@Grimlock,
Grimlock wrote:Don't worry - he got Nietzsche profoundly wrong. Nietzsche understood the power of faith much more clearly than the priests and physicists he harangued. The only similarity I see between you and N is that you both take for granted that god is dead. The light in which you two view the consequences, however, seems to come from different stars, entirely.
I do not think God is alive, or ever was. I think that would be considered and anthropomorphism, and I hope I got that big word right, for though I live I will never live long enough to spell all the words I know a meaning for.
Nietzsche seemed angry at God, but I suspect he was angry at fate. His situation had a lot more to do with being raised by his Mother primarily and Grandfather. There is a natural situation in regard to childhood, and his was less than ideal. For a son, the natural situation is to fear the father, and be protected by the mother, and in time to protect the mother. No father believes his son because he understands what lying scum most men are. Because a mother believes her son's lies out of wanting him to be good, and truthful; she actually teaches him lies, and contempt for women, who are most contemptable because they can be made to accept lies.

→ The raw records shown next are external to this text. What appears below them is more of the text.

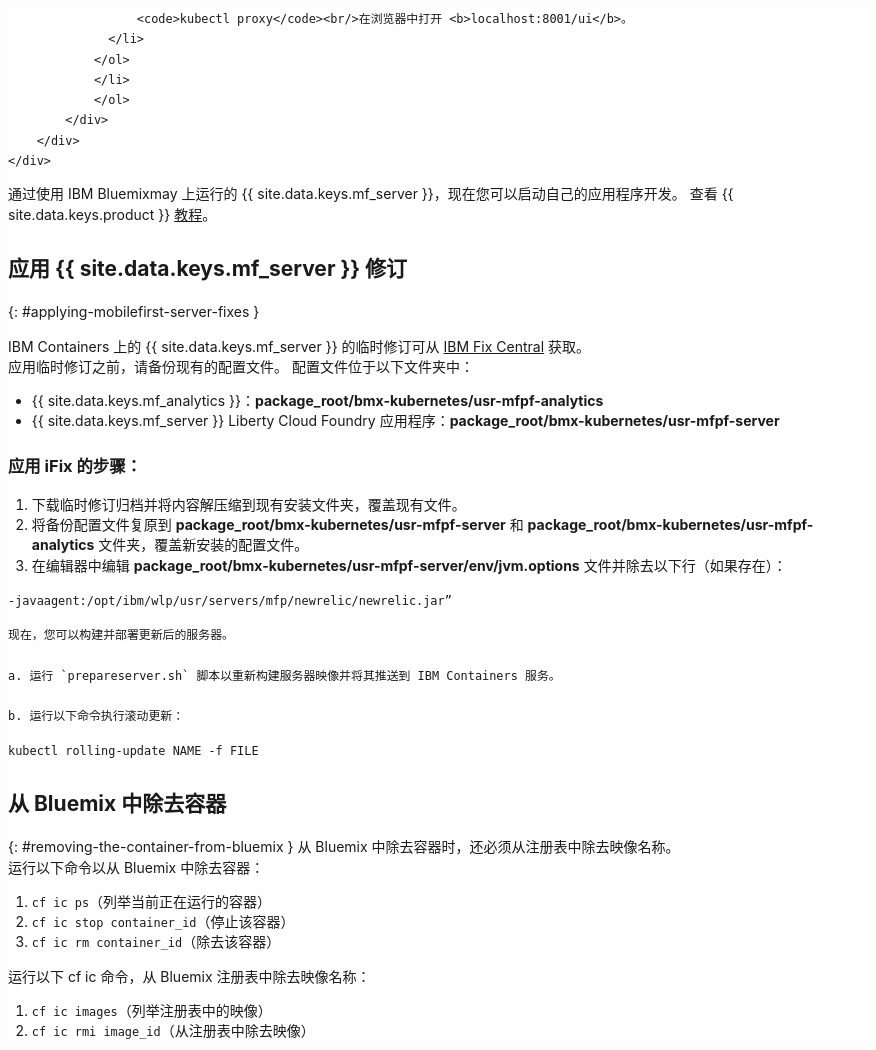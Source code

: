                       <code>kubectl proxy</code><br/>在浏览器中打开 <b>localhost:8001/ui</b>。
                  </li>
                </ol>
                </li>
                </ol>
            </div>
        </div>
    </div>
</div>

通过使用 IBM Bluemixmay 上运行的 {{ site.data.keys.mf_server }}，现在您可以启动自己的应用程序开发。 查看 {{ site.data.keys.product }} [教程](../../all-tutorials)。


## 应用 {{ site.data.keys.mf_server }} 修订
{: #applying-mobilefirst-server-fixes }

IBM Containers 上的 {{ site.data.keys.mf_server }} 的临时修订可从 [IBM Fix Central](http://www.ibm.com/support/fixcentral) 获取。  
应用临时修订之前，请备份现有的配置文件。 配置文件位于以下文件夹中：
* {{ site.data.keys.mf_analytics }}：**package_root/bmx-kubernetes/usr-mfpf-analytics**
* {{ site.data.keys.mf_server }} Liberty Cloud Foundry 应用程序：**package_root/bmx-kubernetes/usr-mfpf-server**

### 应用 iFix 的步骤：

1. 下载临时修订归档并将内容解压缩到现有安装文件夹，覆盖现有文件。
2. 将备份配置文件复原到 **package_root/bmx-kubernetes/usr-mfpf-server** 和 **package_root/bmx-kubernetes/usr-mfpf-analytics** 文件夹，覆盖新安装的配置文件。
3. 在编辑器中编辑 **package_root/bmx-kubernetes/usr-mfpf-server/env/jvm.options** 文件并除去以下行（如果存在）：
```
-javaagent:/opt/ibm/wlp/usr/servers/mfp/newrelic/newrelic.jar”
```
    现在，您可以构建并部署更新后的服务器。

    a. 运行 `prepareserver.sh` 脚本以重新构建服务器映像并将其推送到 IBM Containers 服务。

    b. 运行以下命令执行滚动更新：
<code>kubectl rolling-update NAME -f FILE</code>



## 从 Bluemix 中除去容器
{: #removing-the-container-from-bluemix }
从 Bluemix 中除去容器时，还必须从注册表中除去映像名称。  
运行以下命令以从 Bluemix 中除去容器：

1. `cf ic ps`（列举当前正在运行的容器）
2. `cf ic stop container_id`（停止该容器）
3. `cf ic rm container_id`（除去该容器）

运行以下 cf ic 命令，从 Bluemix 注册表中除去映像名称：

1. `cf ic images`（列举注册表中的映像）
2. `cf ic rmi image_id`（从注册表中除去映像）
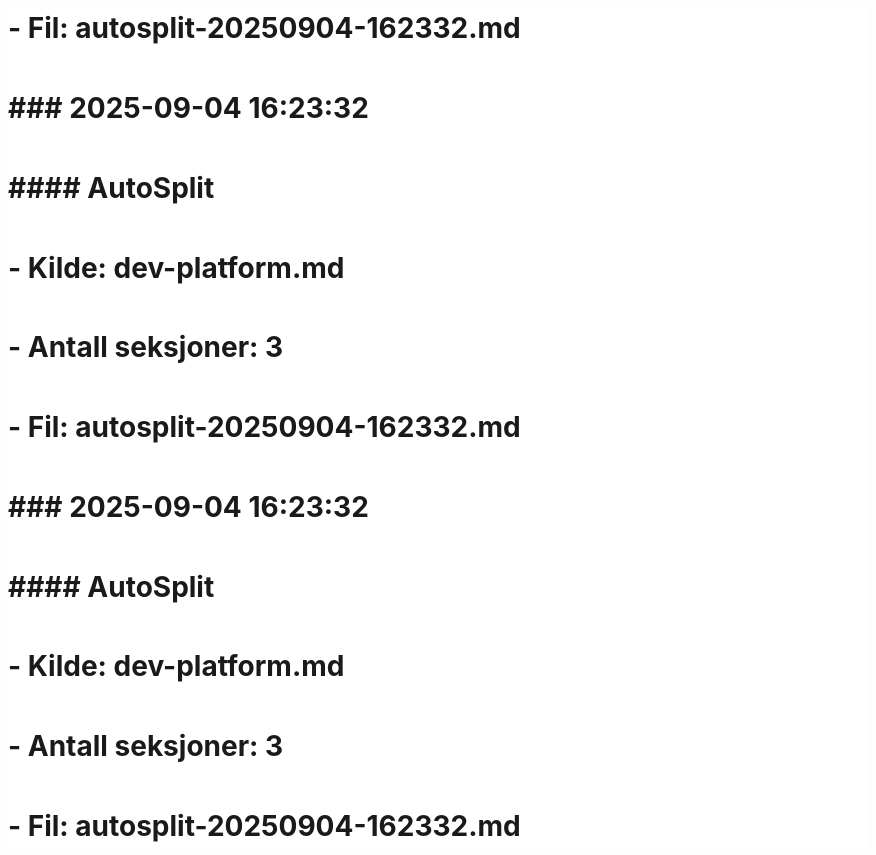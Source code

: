 # \- Fil: autosplit-20250904-162332.md

#

#

#

#

# \### 2025-09-04 16:23:32

# \#### AutoSplit

# \- Kilde: dev-platform.md

# \- Antall seksjoner: 3

# \- Fil: autosplit-20250904-162332.md

#

#

#

#

# \### 2025-09-04 16:23:32

# \#### AutoSplit

# \- Kilde: dev-platform.md

# \- Antall seksjoner: 3

# \- Fil: autosplit-20250904-162332.md

#

#

#
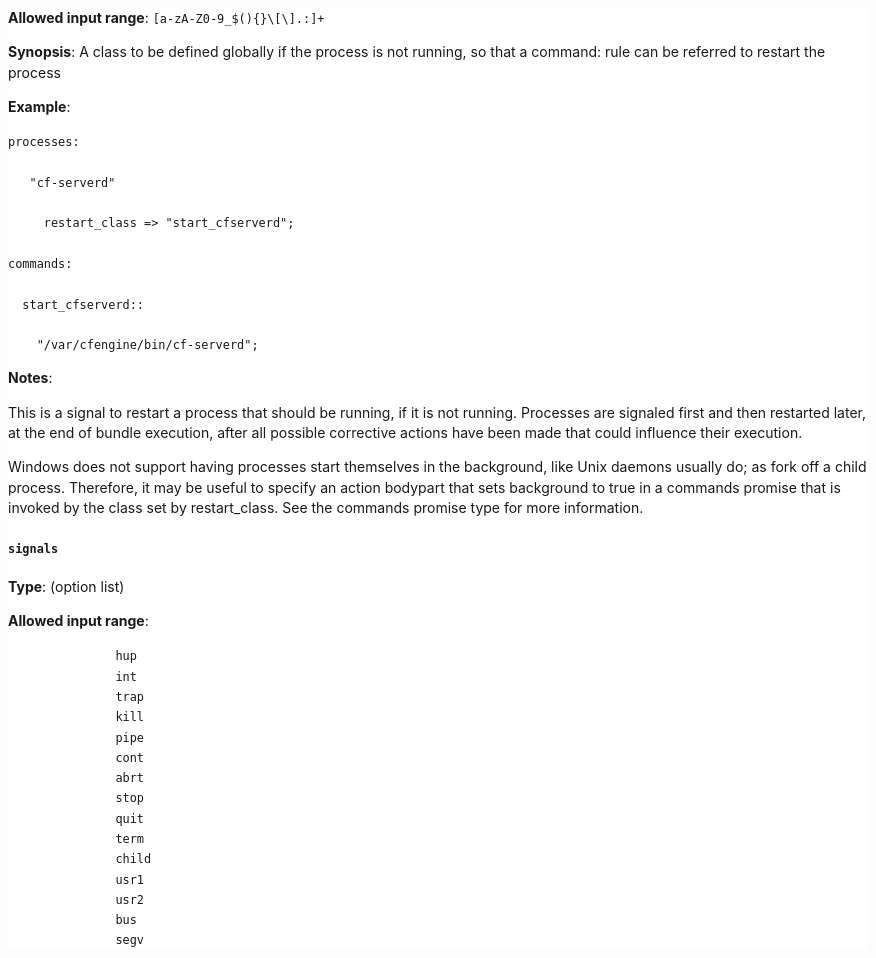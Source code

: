 **Allowed input range**: `[a-zA-Z0-9_$(){}\[\].:]+`

**Synopsis**: A class to be defined globally if the process is not
running, so that a command: rule can be referred to restart the process

**Example**:  
   

```
processes:

   "cf-serverd"

     restart_class => "start_cfserverd";

commands:

  start_cfserverd::

    "/var/cfengine/bin/cf-serverd";
```

**Notes**:  
   

This is a signal to restart a process that should be running, if it is
not running. Processes are signaled first and then restarted later, at
the end of bundle execution, after all possible corrective actions have
been made that could influence their execution.

Windows does not support having processes start themselves in the
background, like Unix daemons usually do; as fork off a child process.
Therefore, it may be useful to specify an action bodypart that sets
background to true in a commands promise that is invoked by the class
set by restart\_class. See the commands promise type for more
information.

#### `signals`

**Type**: (option list)

**Allowed input range**:   

```
               hup
               int
               trap
               kill
               pipe
               cont
               abrt
               stop
               quit
               term
               child
               usr1
               usr2
               bus
               segv
```
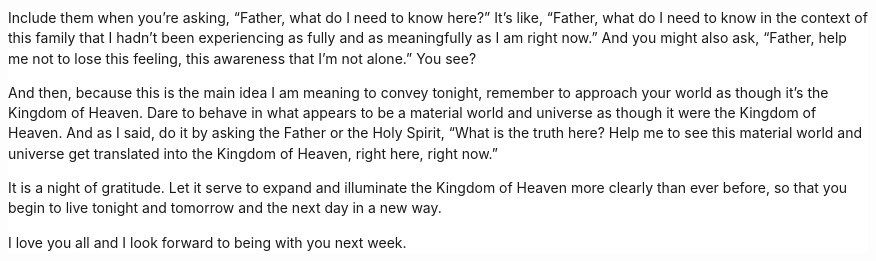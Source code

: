 Include them when you&rsquo;re asking, &ldquo;Father, what do I need to
know here?&rdquo; It&rsquo;s like, &ldquo;Father, what do I need to know
in the context of this family that I hadn&rsquo;t been experiencing as
fully and as meaningfully as I am right now.&rdquo; And you might also
ask, &ldquo;Father, help me not to lose this feeling, this awareness
that I&rsquo;m not alone.&rdquo; You see?

And then, because this is the main idea I am meaning to convey tonight,
remember to approach your world as though it&rsquo;s the Kingdom of
Heaven. Dare to behave in what appears to be a material world and
universe as though it were the Kingdom of Heaven. And as I said, do it
by asking the Father or the Holy Spirit, &ldquo;What is the truth here?
Help me to see this material world and universe get translated into the
Kingdom of Heaven, right here, right now.&rdquo;

It is a night of gratitude. Let it serve to expand and illuminate the
Kingdom of Heaven more clearly than ever before, so that you begin to
live tonight and tomorrow and the next day in a new way.

I love you all and I look forward to being with you next week.

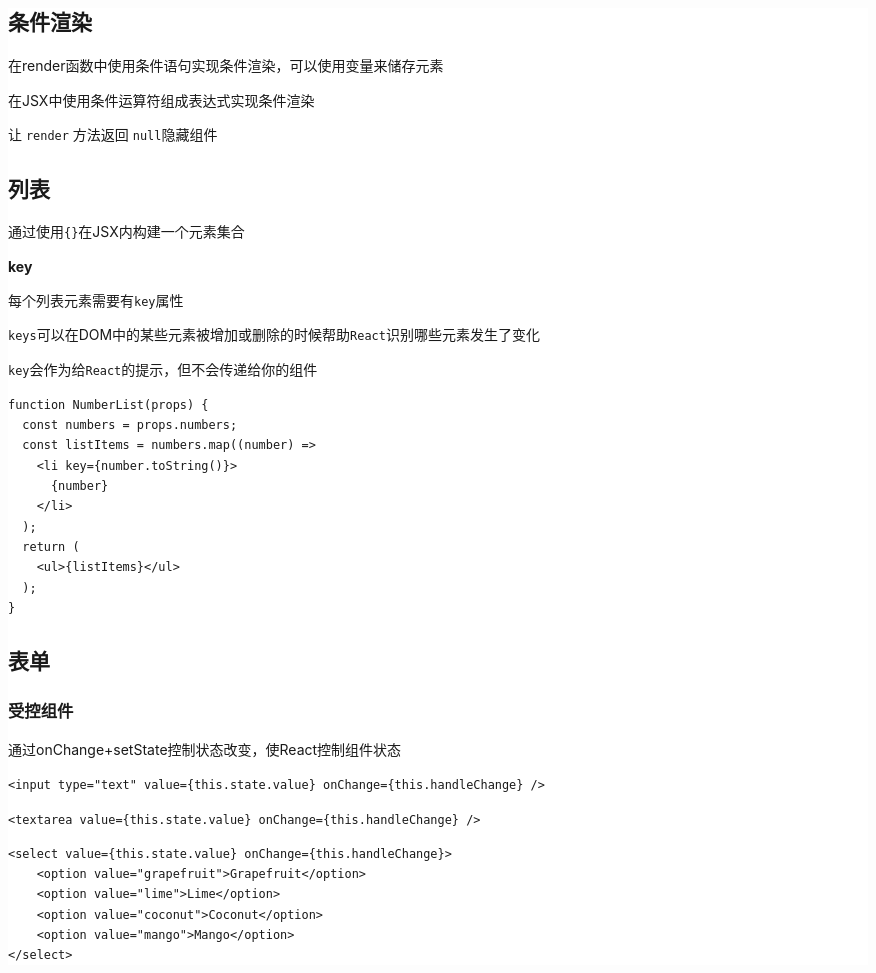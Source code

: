 

## 条件渲染

在render函数中使用条件语句实现条件渲染，可以使用变量来储存元素

在JSX中使用条件运算符组成表达式实现条件渲染

让 `render` 方法返回 `null`隐藏组件



## 列表

通过使用`{}`在JSX内构建一个元素集合

**key**

每个列表元素需要有`key`属性

`keys`可以在DOM中的某些元素被增加或删除的时候帮助`React`识别哪些元素发生了变化

`key`会作为给`React`的提示，但不会传递给你的组件

```react
function NumberList(props) {
  const numbers = props.numbers;
  const listItems = numbers.map((number) =>
    <li key={number.toString()}>
      {number}
    </li>
  );
  return (
    <ul>{listItems}</ul>
  );
}
```



## 表单

### 受控组件

通过onChange+setState控制状态改变，使React控制组件状态

```react
<input type="text" value={this.state.value} onChange={this.handleChange} />
```

```react
<textarea value={this.state.value} onChange={this.handleChange} />
```

```react
<select value={this.state.value} onChange={this.handleChange}>
    <option value="grapefruit">Grapefruit</option>
    <option value="lime">Lime</option>
    <option value="coconut">Coconut</option>
    <option value="mango">Mango</option>
</select>
```
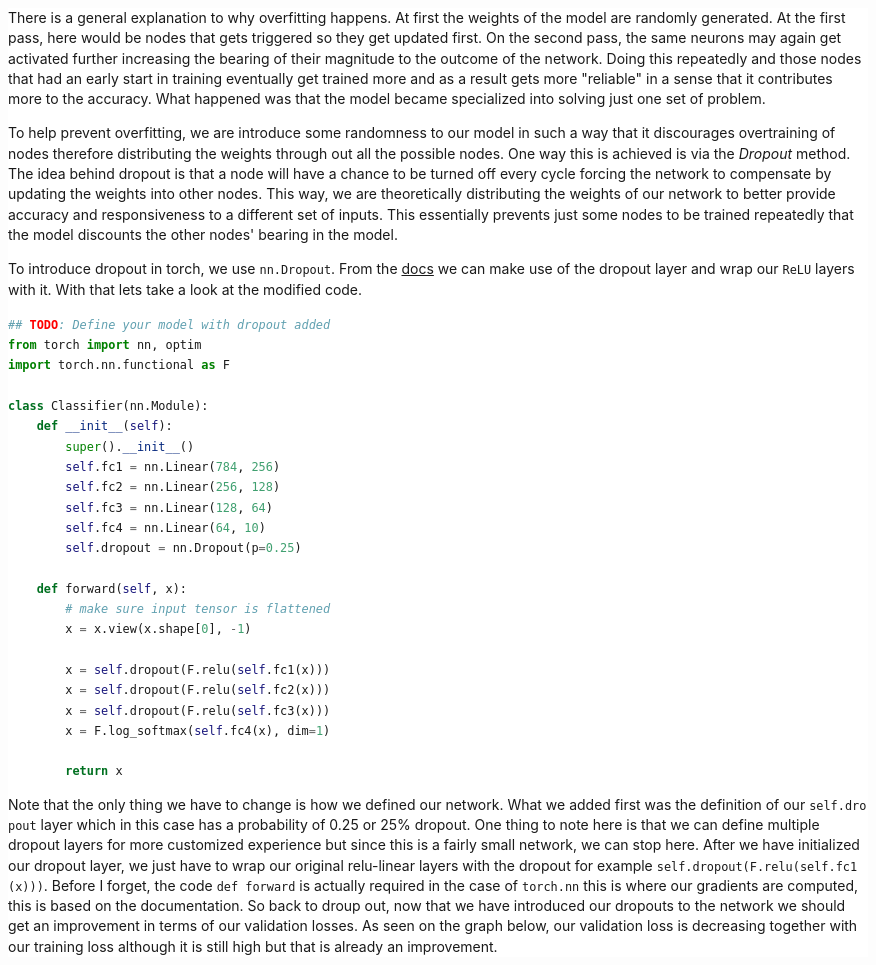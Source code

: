 There is a general explanation to why overfitting happens. At first the weights of the model are randomly generated. At the first pass, here would be nodes that gets triggered so they get updated first. On the second pass, the same neurons may again get activated further increasing the bearing of their magnitude to the outcome of the network. Doing this repeatedly and those nodes that had an early start in training eventually get trained more and as a result gets more "reliable" in a sense that it contributes more to the accuracy. What happened was that the model became specialized into solving just one set of problem.

To help prevent overfitting, we are introduce some randomness to our model in such a way that it discourages overtraining of nodes therefore distributing the weights through out all the possible nodes. One way this is achieved is via the *Dropout* method. The idea behind dropout is that a node will have a chance to be turned off every cycle forcing the network to compensate by updating the weights into other nodes. This way, we are theoretically distributing the weights of our network to better provide accuracy and responsiveness to a different set of inputs. This essentially prevents just some nodes to be trained repeatedly that the model discounts the other nodes' bearing in the model.

To introduce dropout in torch, we use `nn.Dropout`. From the [docs](https://pytorch.org/docs/stable/index.html) we can make use of the dropout layer and wrap our `ReLU` layers with it. With that lets take a look at the modified code.

```python
## TODO: Define your model with dropout added
from torch import nn, optim
import torch.nn.functional as F

class Classifier(nn.Module):
    def __init__(self):
        super().__init__()
        self.fc1 = nn.Linear(784, 256)
        self.fc2 = nn.Linear(256, 128)
        self.fc3 = nn.Linear(128, 64)
        self.fc4 = nn.Linear(64, 10)
        self.dropout = nn.Dropout(p=0.25)

    def forward(self, x):
        # make sure input tensor is flattened
        x = x.view(x.shape[0], -1)

        x = self.dropout(F.relu(self.fc1(x)))
        x = self.dropout(F.relu(self.fc2(x)))
        x = self.dropout(F.relu(self.fc3(x)))
        x = F.log_softmax(self.fc4(x), dim=1)

        return x
```

Note that the only thing we have to change is how we defined our network. What we added first was the definition of our `self.dropout` layer which in this case has a probability of 0.25 or 25% dropout. One thing to note here is that we can define multiple dropout layers for more customized experience but since this is a fairly small network, we can stop here. After we have initialized our dropout layer, we just have to wrap our original relu-linear layers with the dropout for example `self.dropout(F.relu(self.fc1(x)))`. Before I forget, the code `def forward` is actually required in the case of `torch.nn` this is where our gradients are computed, this is based on the documentation. So back to droup out, now that we have introduced our dropouts to the network we should get an improvement in terms of our validation losses. As seen on the graph below, our validation loss is decreasing together with our training loss although it is still high but that is already an improvement.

It was not Nietzsch's god that was dead, but his father, and the result was the same in any event, because Nietzsche was not corrected until beyond correction. His morality did not have consequences so he had no morality, and even morality he saw backwards. Sons need fathers more than mothers. For a son to recieve correction from the very person he should be able to rely on for love without judgement, or to recieve love without judgement when he needs correction is not good. Like Anni Defranco rightly said: Women learn to be women, and men learn to be men... We need to learn this from living people. Fathers cannot be powerless and invisible. Mothers cannot be loving and mindless. Neither teaches anything about maintaining good relationships. We need to see relationships to learn how to relate.